Aim of the exercise:
Transcribe all the lines below exactly. Omit the pictures.

======

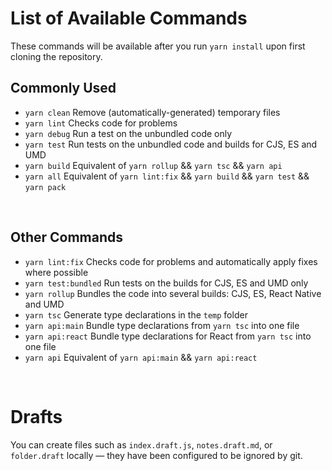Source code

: # List of Available Commands
These commands will be available after you run `yarn install` upon first cloning the repository.

## Commonly Used
* `yarn clean` Remove (automatically-generated) temporary files
* `yarn lint` Checks code for problems
* `yarn debug` Run a test on the unbundled code only
* `yarn test` Run tests on the unbundled code and builds for CJS, ES and UMD
* `yarn build` Equivalent of `yarn rollup` && `yarn tsc` && `yarn api`
* `yarn all` Equivalent of `yarn lint:fix` && `yarn build` && `yarn test` && `yarn pack`

<br/>

## Other Commands
* `yarn lint:fix` Checks code for problems and automatically apply fixes where possible
* `yarn test:bundled` Run tests on the builds for CJS, ES and UMD only
* `yarn rollup` Bundles the code into several builds: CJS, ES, React Native and UMD
* `yarn tsc` Generate type declarations in the `temp` folder
* `yarn api:main` Bundle type declarations from `yarn tsc` into one file
* `yarn api:react` Bundle type declarations for React from `yarn tsc` into one file
* `yarn api` Equivalent of `yarn api:main` && `yarn api:react`

<br/>

# Drafts
You can create files such as `index.draft.js`,  `notes.draft.md`, or `folder.draft` locally — they have been configured to be ignored by git.

<br/>
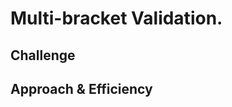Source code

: # Multi-bracket Validation.
<!-- Short summary or background information -->

## Challenge
<!-- Description of the challenge -->

## Approach & Efficiency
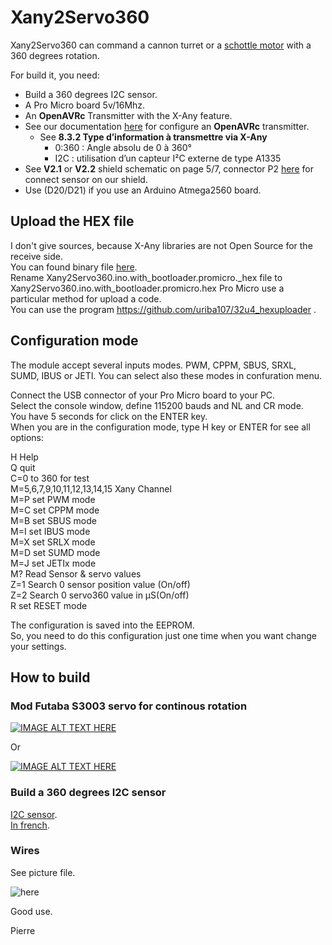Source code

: # Xany2Servo360

Xany2Servo360 can command a cannon turret or a [schottle motor](https://www.sud-rc.fr/gouvernail-acces-de-barre/721-propulsion-schottel-ii-graupner-2335.html) with a 360 degrees rotation.

For build it, you need:  
- Build a 360 degrees I2C sensor.  
- A Pro Micro board 5v/16Mhz.
- An **OpenAVRc** Transmitter with the X-Any feature.    
- See our documentation [here](https://github.com/Ingwie/OpenAVRc_Dev/tree/V3/documentation/Compilez%20votre%20FW%20OpenAVRc_V3.pdf) for configure an **OpenAVRc** transmitter.
  * See **8.3.2 Type d’information à transmettre via X-Any**  
    * 0:360 : Angle absolu de 0 à 360°
    * I2C   : utilisation d’un capteur I²C externe de type A1335
- See **V2.1** or **V2.2** shield schematic on page 5/7, connector P2 [here](https://github.com/Ingwie/OpenAVRc_Dev/blob/V3/documentation/Schema_MegaMini.pdf) for connect sensor on our shield.
- Use (D20/D21) if you use an Arduino Atmega2560 board.

## Upload the HEX file

I don't give sources, because X-Any libraries are not Open Source for the receive side.  
You can found binary file [here]().  
Rename Xany2Servo360.ino.with_bootloader.promicro._hex file to Xany2Servo360.ino.with_bootloader.promicro.hex
Pro Micro use a particular method for upload a code.  
You can use the program https://github.com/uriba107/32u4_hexuploader .

## Configuration mode

The module accept several inputs modes.
PWM, CPPM, SBUS, SRXL, SUMD, IBUS or JETI.
You can select also these modes in confuration menu.

Connect the USB connector of your Pro Micro board to your PC.  
Select the console window, define 115200 bauds and NL and CR mode.  
You have 5 seconds for click on the ENTER key.  
When you are in the configuration mode, type H key or ENTER for see all options:  

  H Help  
  Q quit  
  C=0 to 360 for test  
  M=5,6,7,9,10,11,12,13,14,15 Xany Channel    
  M=P set PWM mode  
  M=C set CPPM mode  
  M=B set SBUS mode  
  M=I set IBUS mode  
  M=X set SRLX mode  
  M=D set SUMD mode  
  M=J set JETIx mode  
  M? Read Sensor & servo values  
  Z=1 Search 0 sensor position value (On/off)  
  Z=2 Search 0 servo360 value in µS(On/off)  
  R set RESET mode  

The configuration is saved into the EEPROM.  
So, you need to do this configuration just one time when you want change your settings.


## How to build

### Mod Futaba S3003 servo for continous rotation

[![IMAGE ALT TEXT HERE](https://img.youtube.com/vi/sBtxttzMcoo/0.jpg)](https://www.youtube.com/watch?v=sBtxttzMcoo "Click") 

Or   

[![IMAGE ALT TEXT HERE](https://img.youtube.com/vi/SK8mhnEzcvY/0.jpg)](https://www.youtube.com/watch?v=SK8mhnEzcvY "Click")

### Build a 360 degrees I2C sensor
[I2C sensor](https://github.com/Ingwie/OpenAVRc_Hw/tree/V3/Capteur_Hall_I2C).  
[In french](http://p.loussouarn.free.fr/projet/sensors/angle/i2c_angle_sensor.html).

### Wires
See picture file.

![here]()

Good use.

Pierre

======

Answer below:
Source code

: # List of Available Commands
These commands will be available after you run `yarn install` upon first cloning the repository.

## Commonly Used
* `yarn clean` Remove (automatically-generated) temporary files
* `yarn lint` Checks code for problems
* `yarn debug` Run a test on the unbundled code only
* `yarn test` Run tests on the unbundled code and builds for CJS, ES and UMD
* `yarn build` Equivalent of `yarn rollup` && `yarn tsc` && `yarn api`
* `yarn all` Equivalent of `yarn lint:fix` && `yarn build` && `yarn test` && `yarn pack`

<br/>

## Other Commands
* `yarn lint:fix` Checks code for problems and automatically apply fixes where possible
* `yarn test:bundled` Run tests on the builds for CJS, ES and UMD only
* `yarn rollup` Bundles the code into several builds: CJS, ES, React Native and UMD
* `yarn tsc` Generate type declarations in the `temp` folder
* `yarn api:main` Bundle type declarations from `yarn tsc` into one file
* `yarn api:react` Bundle type declarations for React from `yarn tsc` into one file
* `yarn api` Equivalent of `yarn api:main` && `yarn api:react`

<br/>

# Drafts
You can create files such as `index.draft.js`,  `notes.draft.md`, or `folder.draft` locally — they have been configured to be ignored by git.

<br/>
Source code

: # Multi-bracket Validation.
<!-- Short summary or background information -->

## Challenge
<!-- Description of the challenge -->

## Approach & Efficiency
Source code

: # Xany2Servo360

Xany2Servo360 can command a cannon turret or a [schottle motor](https://www.sud-rc.fr/gouvernail-acces-de-barre/721-propulsion-schottel-ii-graupner-2335.html) with a 360 degrees rotation.

For build it, you need:  
- Build a 360 degrees I2C sensor.  
- A Pro Micro board 5v/16Mhz.
- An **OpenAVRc** Transmitter with the X-Any feature.    
- See our documentation [here](https://github.com/Ingwie/OpenAVRc_Dev/tree/V3/documentation/Compilez%20votre%20FW%20OpenAVRc_V3.pdf) for configure an **OpenAVRc** transmitter.
  * See **8.3.2 Type d’information à transmettre via X-Any**  
    * 0:360 : Angle absolu de 0 à 360°
    * I2C   : utilisation d’un capteur I²C externe de type A1335
- See **V2.1** or **V2.2** shield schematic on page 5/7, connector P2 [here](https://github.com/Ingwie/OpenAVRc_Dev/blob/V3/documentation/Schema_MegaMini.pdf) for connect sensor on our shield.
- Use (D20/D21) if you use an Arduino Atmega2560 board.

## Upload the HEX file

I don't give sources, because X-Any libraries are not Open Source for the receive side.  
You can found binary file [here]().  
Rename Xany2Servo360.ino.with_bootloader.promicro._hex file to Xany2Servo360.ino.with_bootloader.promicro.hex
Pro Micro use a particular method for upload a code.  
You can use the program https://github.com/uriba107/32u4_hexuploader .

## Configuration mode

The module accept several inputs modes.
PWM, CPPM, SBUS, SRXL, SUMD, IBUS or JETI.
You can select also these modes in confuration menu.

Connect the USB connector of your Pro Micro board to your PC.  
Select the console window, define 115200 bauds and NL and CR mode.  
You have 5 seconds for click on the ENTER key.  
When you are in the configuration mode, type H key or ENTER for see all options:  

  H Help  
  Q quit  
  C=0 to 360 for test  
  M=5,6,7,9,10,11,12,13,14,15 Xany Channel    
  M=P set PWM mode  
  M=C set CPPM mode  
  M=B set SBUS mode  
  M=I set IBUS mode  
  M=X set SRLX mode  
  M=D set SUMD mode  
  M=J set JETIx mode  
  M? Read Sensor & servo values  
  Z=1 Search 0 sensor position value (On/off)  
  Z=2 Search 0 servo360 value in µS(On/off)  
  R set RESET mode  

The configuration is saved into the EEPROM.  
So, you need to do this configuration just one time when you want change your settings.


## How to build

### Mod Futaba S3003 servo for continous rotation

[![IMAGE ALT TEXT HERE](https://img.youtube.com/vi/sBtxttzMcoo/0.jpg)](https://www.youtube.com/watch?v=sBtxttzMcoo "Click") 

Or   

[![IMAGE ALT TEXT HERE](https://img.youtube.com/vi/SK8mhnEzcvY/0.jpg)](https://www.youtube.com/watch?v=SK8mhnEzcvY "Click")

### Build a 360 degrees I2C sensor
[I2C sensor](https://github.com/Ingwie/OpenAVRc_Hw/tree/V3/Capteur_Hall_I2C).  
[In french](http://p.loussouarn.free.fr/projet/sensors/angle/i2c_angle_sensor.html).

### Wires
See picture file.

![here]()

Good use.

Pierre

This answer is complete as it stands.